EXERCISE AIM >> Your copy should repeat each record exactly and contain none of the pictures.

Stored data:
════════════════════
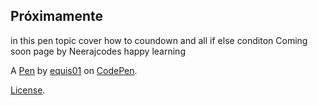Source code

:Próximamente
------------
in this pen topic cover how to coundown and all if else conditon 
Coming soon page by Neerajcodes happy learning

A [Pen](https://codepen.io/equis01/pen/OJgXqXX) by [equis01](https://codepen.io/equis01) on [CodePen](https://codepen.io).

[License](https://codepen.io/equis01/pen/OJgXqXX/license).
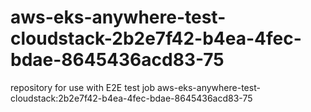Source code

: # aws-eks-anywhere-test-cloudstack-2b2e7f42-b4ea-4fec-bdae-8645436acd83-75
repository for use with E2E test job aws-eks-anywhere-test-cloudstack:2b2e7f42-b4ea-4fec-bdae-8645436acd83-75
════════════════════
EXERCISE SOLUTION >>
Source code

:Próximamente
------------
in this pen topic cover how to coundown and all if else conditon 
Coming soon page by Neerajcodes happy learning

A [Pen](https://codepen.io/equis01/pen/OJgXqXX) by [equis01](https://codepen.io/equis01) on [CodePen](https://codepen.io).

[License](https://codepen.io/equis01/pen/OJgXqXX/license).
Source code

: # aws-eks-anywhere-test-cloudstack-2b2e7f42-b4ea-4fec-bdae-8645436acd83-75
repository for use with E2E test job aws-eks-anywhere-test-cloudstack:2b2e7f42-b4ea-4fec-bdae-8645436acd83-75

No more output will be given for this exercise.